The recent surge in COVID-19 cases has pushed many Australian schools to shut down to curb the spread of infection – and with most of them shifting back to a remote learning setup, the risk of exposure to cyber breaches has magnified.
A recent report by cyber threat intelligence provider Check Point Research revealed that compared to other sectors, schools and other educational institutions across the globe have experienced the highest number of cyber-attacks last month.
July figures showed that the education and research sector had an average of 1,739 attacks per organisation weekly, a 29% rise from the first half of the year.
Australia’s education sector has also seen the fourth highest number of cybersecurity breaches last month at 3,934 weekly, increasing 17% from first half 2021 numbers. Among these incidents is the attack on New South Wales’ Department of Education, which forced the department to shut down many of its online learning platforms days before the school term was set to open.
The country trailed only India, averaging 5,196 attacks weekly per organisation (22% rise), Italy with 5,016 attacks weekly (70% increase), and Israel with 4,011 per week (51% ascent).
In terms of region, the Asia-Pacific region, which includes Australia and New Zealand, posted the third highest weekly average at 3,684 attacks, a 17% rise from first half 2021 figures. South Asia had the greatest number of cybersecurity breaches at 5,084 per week (23% rise), followed by East Asia with 3,873 attacks (79% increase).
“Cybercriminals tend to target organizations and industries that they know are vulnerable,” information technology publication TechRepublic wrote in its analysis. “[S]chools have had to move to a remote learning setup for teachers and students. And given that COVID-19 still presents a threat with the Delta variant, schools continue to find themselves in a confusing, uncertain situation. All of that is why the educational and research sector has been hit by a higher number of cyber-attacks than other industries.”
Tips to prevent cyber-attacks
To avoid falling prey to these kinds of attacks, Check Point shared five important tips that schools and other educational institutions can practise:
1. Review passwords. Review and strengthen passwords that you use for logging onto remote resources, including emails and work applications.
2. Be aware of phishing attacks. Avoid clicking on links that look suspicious and only download content from sources that are reliable and can be verified. If you receive an email with an unusual request, check the sender’s details carefully to make sure that you are communicating with colleagues, not cyber criminals.
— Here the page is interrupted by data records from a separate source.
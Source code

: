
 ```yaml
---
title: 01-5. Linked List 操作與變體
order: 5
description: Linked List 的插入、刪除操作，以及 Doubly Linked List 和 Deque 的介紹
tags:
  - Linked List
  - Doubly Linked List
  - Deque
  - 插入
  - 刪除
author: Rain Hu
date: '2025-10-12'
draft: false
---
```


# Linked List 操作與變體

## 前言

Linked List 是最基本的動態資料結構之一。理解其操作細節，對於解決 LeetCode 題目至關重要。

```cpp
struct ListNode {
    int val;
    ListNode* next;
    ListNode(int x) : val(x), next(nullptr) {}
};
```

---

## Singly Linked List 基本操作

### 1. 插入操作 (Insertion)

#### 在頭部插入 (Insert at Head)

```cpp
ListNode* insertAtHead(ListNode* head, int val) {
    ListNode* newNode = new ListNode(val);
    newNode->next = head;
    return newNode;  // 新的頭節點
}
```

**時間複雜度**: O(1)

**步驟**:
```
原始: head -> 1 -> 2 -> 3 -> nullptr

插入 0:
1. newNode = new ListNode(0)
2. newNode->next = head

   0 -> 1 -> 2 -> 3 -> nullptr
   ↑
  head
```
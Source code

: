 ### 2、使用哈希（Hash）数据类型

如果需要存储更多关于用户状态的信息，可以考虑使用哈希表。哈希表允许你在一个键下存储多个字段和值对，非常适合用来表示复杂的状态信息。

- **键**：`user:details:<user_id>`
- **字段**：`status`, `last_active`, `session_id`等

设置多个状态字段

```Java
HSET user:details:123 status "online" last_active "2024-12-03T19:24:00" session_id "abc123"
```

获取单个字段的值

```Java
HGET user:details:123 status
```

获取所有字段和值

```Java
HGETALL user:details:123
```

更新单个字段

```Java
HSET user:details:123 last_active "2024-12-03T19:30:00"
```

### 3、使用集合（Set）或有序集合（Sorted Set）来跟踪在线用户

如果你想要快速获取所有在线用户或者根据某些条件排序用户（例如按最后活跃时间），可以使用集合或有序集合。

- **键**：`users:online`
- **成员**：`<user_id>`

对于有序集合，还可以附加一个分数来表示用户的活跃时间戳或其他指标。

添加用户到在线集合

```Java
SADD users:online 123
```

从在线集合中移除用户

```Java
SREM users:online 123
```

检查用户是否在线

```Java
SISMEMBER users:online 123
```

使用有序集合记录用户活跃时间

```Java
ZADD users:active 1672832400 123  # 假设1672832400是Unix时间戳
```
3. Reduce the attack surface. For endpoints, you need to take full control of peripherals, applications, network traffic, and data. Encrypt data when it is in motion, at rest, and in use. Be sure to enforce your corporate policies to achieve endpoint security compliance.
4. Deploy anti-ransomware technology. This allows you to detect signs of ransomware and uncover running mutations of known and unknown malware families by using behavioural analysis and generic rules.
5. Contain and remediate cyber breaches: Contain attacks and control damage by detecting and blocking command and control traffic. Prevent the lateral movement of malware by isolating infected machines. Ensure you clean your environment by restoring encrypted files, quarantining files, killing processes, and sterilizing the full attack chain.